In this embodiment, after the radio device receives the clock synchronization information, the radio device controller needs to first learn whether the clock source of the radio device is the radio device controller. Specifically, the radio device controller determines whether the identity of the clock source is the same as the identifier of the radio device controller, to determine whether the clock source of the radio device is the radio device controller.


If the radio device controller determines that the identity of the clock source is the same as the identifier of the radio device controller, it indicates that the clock source of the radio device is the radio device controller, and indicates that the radio device controller can determine clock synchronization accuracy (that is, first clock synchronization accuracy) between the radio device and the radio device controller based on the clock synchronization information. Therefore, the radio device controller performs step 303.


Step 303: The radio device controller determines whether the identity of the clock source is the same as the identity of the source port.


In this embodiment, when the radio device controller determines that the identity of the clock source is the same as the identifier of the radio device controller, that is, when the radio device controller determines that the clock source of the radio device is the radio device controller, the radio device controller further needs to determine a topology (that is, information such as a quantity of transmission devices and a quantity of communication channels between the radio device and the radio device controller) of the clock link between the radio device and the radio device controller, and determine, based on the topology of the clock link, how to calculate the first clock synchronization accuracy.
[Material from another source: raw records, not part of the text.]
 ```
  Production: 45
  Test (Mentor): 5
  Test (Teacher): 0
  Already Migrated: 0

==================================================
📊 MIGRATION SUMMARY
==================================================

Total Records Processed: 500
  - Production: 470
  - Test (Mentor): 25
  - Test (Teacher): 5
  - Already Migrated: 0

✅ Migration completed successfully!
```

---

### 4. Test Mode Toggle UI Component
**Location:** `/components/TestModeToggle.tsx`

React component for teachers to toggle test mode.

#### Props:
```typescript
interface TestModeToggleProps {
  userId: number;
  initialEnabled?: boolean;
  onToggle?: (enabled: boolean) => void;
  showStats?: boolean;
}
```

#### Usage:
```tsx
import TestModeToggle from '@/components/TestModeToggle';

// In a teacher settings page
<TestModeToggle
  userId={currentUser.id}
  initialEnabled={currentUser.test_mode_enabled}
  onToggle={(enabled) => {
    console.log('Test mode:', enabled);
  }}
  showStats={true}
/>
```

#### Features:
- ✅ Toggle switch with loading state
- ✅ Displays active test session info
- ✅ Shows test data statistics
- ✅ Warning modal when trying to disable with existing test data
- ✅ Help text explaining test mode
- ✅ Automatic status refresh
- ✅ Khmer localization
Specifically, when the radio device controller determines that the identity of the clock source is the same as the identity of the source port, the radio device controller performs step 304a; or when the radio device controller determines that the identity of the clock source is different from the identity of the source port, the radio device controller performs step 304b.


Step 304a: The radio device controller determines that the second clock synchronization accuracy is the first clock synchronization accuracy.


In this embodiment, the identity of the clock source is the same as the identifier of the radio device controller, and the identity of the clock source is the same as the identity of the source port. Therefore, the radio device controller may determine that the radio device is directly connected to the radio device controller, the second clock synchronization accuracy carried in the clock synchronization information represents the clock synchronization accuracy (that is, the first clock synchronization accuracy) of the radio device relative to the radio device controller. Therefore, the radio device controller uses a value of the second clock synchronization accuracy in the clock synchronization information as a value of the first clock synchronization accuracy.



FIG. 1 is used as an example. For example, the radio device that sends the clock synchronization information is radio device 3, the radio device controller that receives the clock synchronization information is radio device controller 1, an identity of the clock source received by radio device controller 1 is an identifier of radio device controller 1, and an identity of the source port received by radio device controller 1 is an identifier of radio device controller 1. In this case, if clock synchronization accuracy, carried in the clock synchronization information, of radio device 3 relative to an upper-level network device of the radio device is 100 ns, radio device controller 1 determines that clock synchronization accuracy of radio device 3 relative to radio device controller 1 is 100 ns.


Step 304b: The radio device controller determines the first clock synchronization accuracy based on a quantity of channels and preset clock synchronization accuracy.


In this embodiment, if the identity of the clock source is different from the identity of the source port, it indicates that the upper-level network device of the radio device and the clock source are not a same device, and the radio device is connected to the clock source through at least one transmission device. The at least one transmission device includes the upper-level network device of the radio device.


In this case, the radio device controller needs to determine a topology of the clock link between the radio device and the radio device controller based on the information about the quantity of the communication channels, to estimate the clock synchronization accuracy (that is, the first clock synchronization accuracy) between the radio device and the radio device controller. The information about the quantity of the communication channels can reflect how many levels of clock synchronization need to be performed between the radio device and the radio device controller. If the radio device controller can estimate clock synchronization accuracy (referred to as clock synchronization accuracy of each level) between two network devices connected by each communication channel, the radio device controller may use an accumulated sum of synchronization accuracy of clock synchronization of each level as the clock synchronization accuracy (that is, the first clock synchronization accuracy) between the radio device and the radio device controller.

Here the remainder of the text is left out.